Write out the data word for word and drop any picture you find.

Records supplied:
***
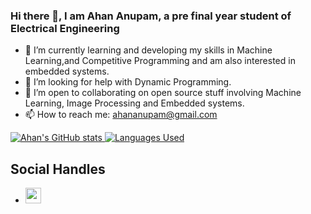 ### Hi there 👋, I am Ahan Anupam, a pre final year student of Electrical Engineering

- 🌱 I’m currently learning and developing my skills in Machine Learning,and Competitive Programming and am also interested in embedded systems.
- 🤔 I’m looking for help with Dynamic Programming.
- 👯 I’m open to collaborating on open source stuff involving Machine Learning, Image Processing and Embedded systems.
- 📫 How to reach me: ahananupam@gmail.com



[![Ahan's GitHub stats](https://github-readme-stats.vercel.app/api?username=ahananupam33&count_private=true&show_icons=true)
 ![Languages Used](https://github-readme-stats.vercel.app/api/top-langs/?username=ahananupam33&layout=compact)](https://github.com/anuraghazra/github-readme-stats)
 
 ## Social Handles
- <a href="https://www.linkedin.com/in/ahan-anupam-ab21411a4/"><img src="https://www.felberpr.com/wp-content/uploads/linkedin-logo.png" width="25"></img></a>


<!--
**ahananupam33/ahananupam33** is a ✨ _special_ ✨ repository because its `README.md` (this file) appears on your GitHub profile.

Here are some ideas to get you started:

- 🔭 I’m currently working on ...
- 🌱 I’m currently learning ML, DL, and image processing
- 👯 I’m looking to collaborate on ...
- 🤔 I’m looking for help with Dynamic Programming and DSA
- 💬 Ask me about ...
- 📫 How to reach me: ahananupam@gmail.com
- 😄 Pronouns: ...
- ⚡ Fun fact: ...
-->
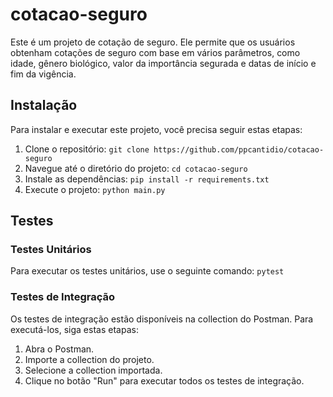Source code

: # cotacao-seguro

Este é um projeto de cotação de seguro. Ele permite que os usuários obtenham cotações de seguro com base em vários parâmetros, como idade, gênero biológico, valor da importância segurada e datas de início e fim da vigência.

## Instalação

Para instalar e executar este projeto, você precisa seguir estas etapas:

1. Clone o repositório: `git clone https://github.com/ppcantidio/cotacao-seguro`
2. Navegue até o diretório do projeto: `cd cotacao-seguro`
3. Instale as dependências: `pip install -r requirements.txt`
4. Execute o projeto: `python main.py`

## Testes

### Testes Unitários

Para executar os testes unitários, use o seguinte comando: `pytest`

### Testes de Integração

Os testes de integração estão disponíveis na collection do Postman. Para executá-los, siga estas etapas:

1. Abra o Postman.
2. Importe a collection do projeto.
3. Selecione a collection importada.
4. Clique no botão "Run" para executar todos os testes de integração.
***
Problem solution:
 ### Hi there 👋, I am Ahan Anupam, a pre final year student of Electrical Engineering

- 🌱 I’m currently learning and developing my skills in Machine Learning,and Competitive Programming and am also interested in embedded systems.
- 🤔 I’m looking for help with Dynamic Programming.
- 👯 I’m open to collaborating on open source stuff involving Machine Learning, Image Processing and Embedded systems.
- 📫 How to reach me: ahananupam@gmail.com



[![Ahan's GitHub stats](https://github-readme-stats.vercel.app/api?username=ahananupam33&count_private=true&show_icons=true)
 ![Languages Used](https://github-readme-stats.vercel.app/api/top-langs/?username=ahananupam33&layout=compact)](https://github.com/anuraghazra/github-readme-stats)
 
 ## Social Handles
- <a href="https://www.linkedin.com/in/ahan-anupam-ab21411a4/"><img src="https://www.felberpr.com/wp-content/uploads/linkedin-logo.png" width="25"></img></a>


<!--
**ahananupam33/ahananupam33** is a ✨ _special_ ✨ repository because its `README.md` (this file) appears on your GitHub profile.

Here are some ideas to get you started:

- 🔭 I’m currently working on ...
- 🌱 I’m currently learning ML, DL, and image processing
- 👯 I’m looking to collaborate on ...
- 🤔 I’m looking for help with Dynamic Programming and DSA
- 💬 Ask me about ...
- 📫 How to reach me: ahananupam@gmail.com
- 😄 Pronouns: ...
- ⚡ Fun fact: ...
-->
Source code

: # cotacao-seguro

Este é um projeto de cotação de seguro. Ele permite que os usuários obtenham cotações de seguro com base em vários parâmetros, como idade, gênero biológico, valor da importância segurada e datas de início e fim da vigência.

## Instalação

Para instalar e executar este projeto, você precisa seguir estas etapas:

1. Clone o repositório: `git clone https://github.com/ppcantidio/cotacao-seguro`
2. Navegue até o diretório do projeto: `cd cotacao-seguro`
3. Instale as dependências: `pip install -r requirements.txt`
4. Execute o projeto: `python main.py`

## Testes

### Testes Unitários

Para executar os testes unitários, use o seguinte comando: `pytest`

### Testes de Integração

Os testes de integração estão disponíveis na collection do Postman. Para executá-los, siga estas etapas:

1. Abra o Postman.
2. Importe a collection do projeto.
3. Selecione a collection importada.
4. Clique no botão "Run" para executar todos os testes de integração.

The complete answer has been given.